(Beginning of Data provided)
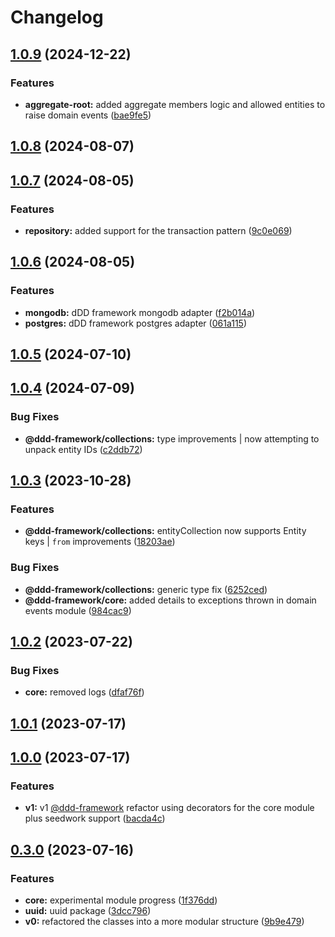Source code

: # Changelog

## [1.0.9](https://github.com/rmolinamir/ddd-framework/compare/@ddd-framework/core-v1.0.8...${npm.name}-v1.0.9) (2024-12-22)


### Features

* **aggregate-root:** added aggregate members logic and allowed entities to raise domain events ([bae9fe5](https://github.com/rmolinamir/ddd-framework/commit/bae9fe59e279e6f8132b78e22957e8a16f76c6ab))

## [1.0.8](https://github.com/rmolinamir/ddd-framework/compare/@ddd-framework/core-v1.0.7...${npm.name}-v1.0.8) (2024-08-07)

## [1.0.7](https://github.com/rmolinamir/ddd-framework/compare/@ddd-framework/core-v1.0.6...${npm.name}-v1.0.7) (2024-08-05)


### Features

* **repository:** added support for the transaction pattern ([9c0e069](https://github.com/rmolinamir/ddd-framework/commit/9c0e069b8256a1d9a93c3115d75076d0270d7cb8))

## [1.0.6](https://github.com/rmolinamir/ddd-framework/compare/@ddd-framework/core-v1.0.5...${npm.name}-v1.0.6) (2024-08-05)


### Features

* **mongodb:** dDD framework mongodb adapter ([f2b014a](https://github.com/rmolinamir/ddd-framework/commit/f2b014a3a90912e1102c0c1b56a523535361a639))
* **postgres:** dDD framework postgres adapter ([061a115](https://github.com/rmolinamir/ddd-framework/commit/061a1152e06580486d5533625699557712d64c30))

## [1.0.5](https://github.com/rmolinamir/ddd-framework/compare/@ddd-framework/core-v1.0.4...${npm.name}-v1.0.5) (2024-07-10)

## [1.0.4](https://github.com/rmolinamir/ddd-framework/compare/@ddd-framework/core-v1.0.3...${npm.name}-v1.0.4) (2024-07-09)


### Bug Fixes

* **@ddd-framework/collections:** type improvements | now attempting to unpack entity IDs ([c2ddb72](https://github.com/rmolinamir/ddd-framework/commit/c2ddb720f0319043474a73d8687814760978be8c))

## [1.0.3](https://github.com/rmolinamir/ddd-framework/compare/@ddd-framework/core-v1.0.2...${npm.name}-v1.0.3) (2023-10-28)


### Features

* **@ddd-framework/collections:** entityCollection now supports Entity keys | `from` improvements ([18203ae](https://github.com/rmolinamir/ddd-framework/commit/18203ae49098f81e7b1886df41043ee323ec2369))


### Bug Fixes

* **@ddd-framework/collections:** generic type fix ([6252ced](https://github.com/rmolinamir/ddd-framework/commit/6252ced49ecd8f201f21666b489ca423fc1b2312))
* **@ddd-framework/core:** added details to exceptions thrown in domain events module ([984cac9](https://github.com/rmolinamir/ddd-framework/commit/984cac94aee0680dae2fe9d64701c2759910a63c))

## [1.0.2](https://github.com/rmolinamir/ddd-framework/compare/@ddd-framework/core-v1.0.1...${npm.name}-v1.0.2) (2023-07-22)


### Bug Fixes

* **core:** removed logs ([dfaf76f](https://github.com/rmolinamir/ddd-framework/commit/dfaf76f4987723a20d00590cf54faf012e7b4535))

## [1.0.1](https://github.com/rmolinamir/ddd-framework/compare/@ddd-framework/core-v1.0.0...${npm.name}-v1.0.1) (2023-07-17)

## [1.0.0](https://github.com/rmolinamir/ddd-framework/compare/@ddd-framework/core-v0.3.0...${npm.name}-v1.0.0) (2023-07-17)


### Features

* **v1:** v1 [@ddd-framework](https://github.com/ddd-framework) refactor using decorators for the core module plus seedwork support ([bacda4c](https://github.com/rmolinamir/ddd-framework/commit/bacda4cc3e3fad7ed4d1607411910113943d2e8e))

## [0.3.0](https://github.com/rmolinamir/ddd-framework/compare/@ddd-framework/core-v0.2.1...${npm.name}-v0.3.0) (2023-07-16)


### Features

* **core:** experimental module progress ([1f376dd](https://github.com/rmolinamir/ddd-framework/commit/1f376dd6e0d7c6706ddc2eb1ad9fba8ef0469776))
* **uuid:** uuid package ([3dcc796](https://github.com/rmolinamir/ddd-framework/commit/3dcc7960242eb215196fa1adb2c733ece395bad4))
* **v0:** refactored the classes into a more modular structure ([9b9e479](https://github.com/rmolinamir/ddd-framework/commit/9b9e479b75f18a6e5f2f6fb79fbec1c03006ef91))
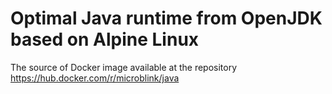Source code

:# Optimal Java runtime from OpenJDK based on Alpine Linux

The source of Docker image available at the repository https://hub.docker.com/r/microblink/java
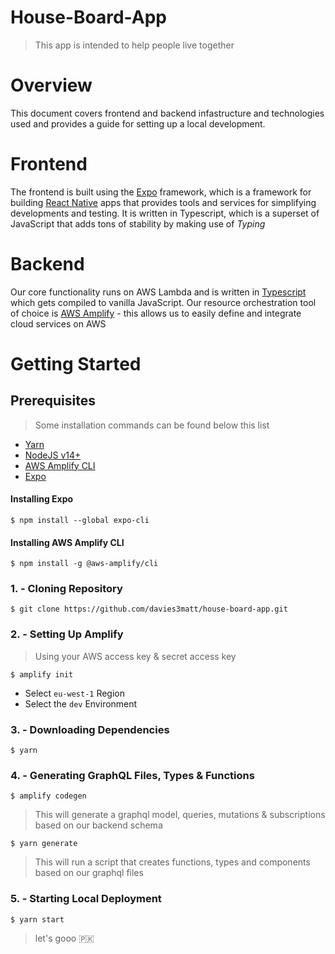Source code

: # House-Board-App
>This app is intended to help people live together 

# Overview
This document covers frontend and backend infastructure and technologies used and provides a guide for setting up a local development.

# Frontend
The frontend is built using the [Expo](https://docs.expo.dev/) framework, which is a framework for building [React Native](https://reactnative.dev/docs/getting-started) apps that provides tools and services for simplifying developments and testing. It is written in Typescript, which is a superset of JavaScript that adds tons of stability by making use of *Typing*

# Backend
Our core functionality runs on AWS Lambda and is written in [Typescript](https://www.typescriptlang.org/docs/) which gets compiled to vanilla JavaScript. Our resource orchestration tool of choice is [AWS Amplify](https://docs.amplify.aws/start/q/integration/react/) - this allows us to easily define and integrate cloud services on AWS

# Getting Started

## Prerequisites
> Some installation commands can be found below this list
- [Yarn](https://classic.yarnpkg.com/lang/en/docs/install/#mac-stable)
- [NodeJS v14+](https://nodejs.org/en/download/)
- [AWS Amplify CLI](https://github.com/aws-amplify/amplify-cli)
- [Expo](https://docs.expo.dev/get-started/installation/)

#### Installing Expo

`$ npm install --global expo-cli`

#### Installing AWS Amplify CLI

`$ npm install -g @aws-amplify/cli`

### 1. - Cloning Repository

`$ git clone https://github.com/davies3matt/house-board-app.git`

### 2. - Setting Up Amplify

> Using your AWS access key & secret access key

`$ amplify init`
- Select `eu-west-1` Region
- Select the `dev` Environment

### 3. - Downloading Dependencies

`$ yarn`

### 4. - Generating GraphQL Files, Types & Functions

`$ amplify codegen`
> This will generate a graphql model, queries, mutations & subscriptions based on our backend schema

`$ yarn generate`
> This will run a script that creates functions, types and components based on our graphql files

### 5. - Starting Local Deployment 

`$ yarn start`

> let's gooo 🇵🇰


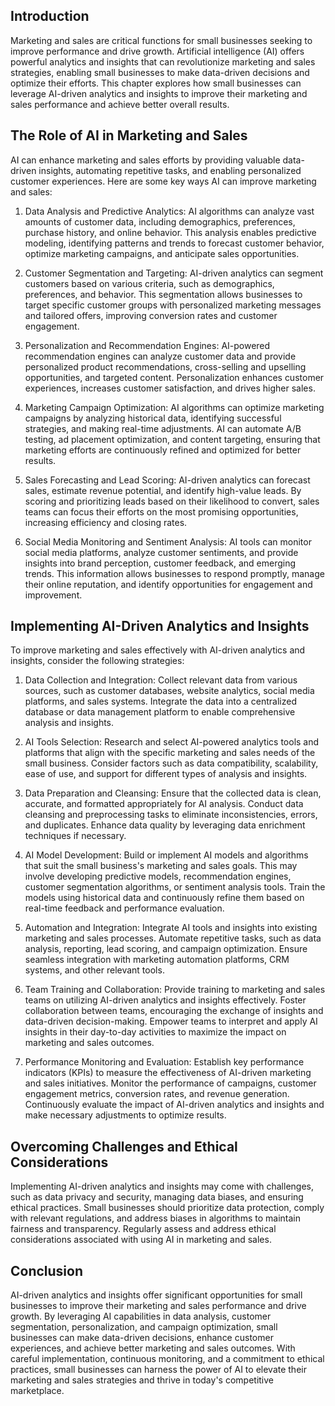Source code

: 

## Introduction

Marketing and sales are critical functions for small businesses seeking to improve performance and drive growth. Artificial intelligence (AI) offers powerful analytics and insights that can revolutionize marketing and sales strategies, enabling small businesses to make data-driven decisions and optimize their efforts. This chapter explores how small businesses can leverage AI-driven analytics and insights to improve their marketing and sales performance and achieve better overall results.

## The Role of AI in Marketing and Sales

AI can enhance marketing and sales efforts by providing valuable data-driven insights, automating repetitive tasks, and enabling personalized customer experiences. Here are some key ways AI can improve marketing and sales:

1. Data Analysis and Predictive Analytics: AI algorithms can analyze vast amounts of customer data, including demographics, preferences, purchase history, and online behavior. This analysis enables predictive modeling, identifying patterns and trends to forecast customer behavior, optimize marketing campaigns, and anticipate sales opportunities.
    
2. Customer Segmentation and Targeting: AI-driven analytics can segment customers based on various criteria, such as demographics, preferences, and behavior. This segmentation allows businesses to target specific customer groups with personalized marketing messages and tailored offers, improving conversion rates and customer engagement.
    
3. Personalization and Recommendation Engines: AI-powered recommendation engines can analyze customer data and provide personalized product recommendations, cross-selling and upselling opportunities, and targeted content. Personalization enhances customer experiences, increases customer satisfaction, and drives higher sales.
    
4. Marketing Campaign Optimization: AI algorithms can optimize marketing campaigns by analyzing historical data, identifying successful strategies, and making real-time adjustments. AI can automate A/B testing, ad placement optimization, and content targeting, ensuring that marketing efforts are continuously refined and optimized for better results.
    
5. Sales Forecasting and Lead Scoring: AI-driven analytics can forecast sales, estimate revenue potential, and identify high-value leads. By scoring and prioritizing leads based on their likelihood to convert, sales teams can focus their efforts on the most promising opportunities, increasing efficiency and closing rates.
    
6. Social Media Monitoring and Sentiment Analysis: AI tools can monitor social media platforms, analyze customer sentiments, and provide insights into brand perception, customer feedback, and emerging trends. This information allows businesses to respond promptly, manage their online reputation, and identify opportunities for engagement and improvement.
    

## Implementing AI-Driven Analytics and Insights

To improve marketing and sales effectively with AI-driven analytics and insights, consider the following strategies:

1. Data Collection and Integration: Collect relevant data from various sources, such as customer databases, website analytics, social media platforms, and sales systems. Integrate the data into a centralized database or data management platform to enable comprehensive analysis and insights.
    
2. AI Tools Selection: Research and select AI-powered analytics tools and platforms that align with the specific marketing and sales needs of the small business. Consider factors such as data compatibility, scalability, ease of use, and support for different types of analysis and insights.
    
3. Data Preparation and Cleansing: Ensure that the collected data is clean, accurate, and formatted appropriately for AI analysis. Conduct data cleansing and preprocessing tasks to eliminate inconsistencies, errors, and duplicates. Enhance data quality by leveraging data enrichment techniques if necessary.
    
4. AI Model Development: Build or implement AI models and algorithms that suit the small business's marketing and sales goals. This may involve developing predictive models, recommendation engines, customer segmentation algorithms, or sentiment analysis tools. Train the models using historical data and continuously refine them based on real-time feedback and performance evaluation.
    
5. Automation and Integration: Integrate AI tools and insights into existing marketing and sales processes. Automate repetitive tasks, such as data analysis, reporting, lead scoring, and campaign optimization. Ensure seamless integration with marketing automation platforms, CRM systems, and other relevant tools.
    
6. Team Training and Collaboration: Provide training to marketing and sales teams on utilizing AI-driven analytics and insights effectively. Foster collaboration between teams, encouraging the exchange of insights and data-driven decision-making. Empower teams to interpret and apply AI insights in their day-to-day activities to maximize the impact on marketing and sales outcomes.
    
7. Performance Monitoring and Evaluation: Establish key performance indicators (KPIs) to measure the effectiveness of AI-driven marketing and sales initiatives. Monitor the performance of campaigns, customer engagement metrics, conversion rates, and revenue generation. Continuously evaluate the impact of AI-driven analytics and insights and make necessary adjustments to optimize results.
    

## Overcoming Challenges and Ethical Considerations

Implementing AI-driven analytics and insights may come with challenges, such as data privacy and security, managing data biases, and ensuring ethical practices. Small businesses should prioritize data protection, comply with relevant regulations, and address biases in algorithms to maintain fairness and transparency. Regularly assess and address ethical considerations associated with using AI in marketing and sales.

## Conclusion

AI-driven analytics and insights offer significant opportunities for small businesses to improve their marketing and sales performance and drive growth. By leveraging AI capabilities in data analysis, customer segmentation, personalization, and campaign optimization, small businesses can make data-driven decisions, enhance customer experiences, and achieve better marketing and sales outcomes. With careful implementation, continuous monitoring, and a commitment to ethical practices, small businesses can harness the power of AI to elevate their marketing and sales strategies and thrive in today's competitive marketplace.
(End of Data provided)
### Exercise objective
Take the entries above and return only the lines from the one with "5. Automation and" to the one with "## Conclusion", both included, unchanged.

### Answer space
5. Automation and Integration: Integrate AI tools and insights into existing marketing and sales processes. Automate repetitive tasks, such as data analysis, reporting, lead scoring, and campaign optimization. Ensure seamless integration with marketing automation platforms, CRM systems, and other relevant tools.
    
6. Team Training and Collaboration: Provide training to marketing and sales teams on utilizing AI-driven analytics and insights effectively. Foster collaboration between teams, encouraging the exchange of insights and data-driven decision-making. Empower teams to interpret and apply AI insights in their day-to-day activities to maximize the impact on marketing and sales outcomes.
    
7. Performance Monitoring and Evaluation: Establish key performance indicators (KPIs) to measure the effectiveness of AI-driven marketing and sales initiatives. Monitor the performance of campaigns, customer engagement metrics, conversion rates, and revenue generation. Continuously evaluate the impact of AI-driven analytics and insights and make necessary adjustments to optimize results.
    

## Overcoming Challenges and Ethical Considerations

Implementing AI-driven analytics and insights may come with challenges, such as data privacy and security, managing data biases, and ensuring ethical practices. Small businesses should prioritize data protection, comply with relevant regulations, and address biases in algorithms to maintain fairness and transparency. Regularly assess and address ethical considerations associated with using AI in marketing and sales.

## Conclusion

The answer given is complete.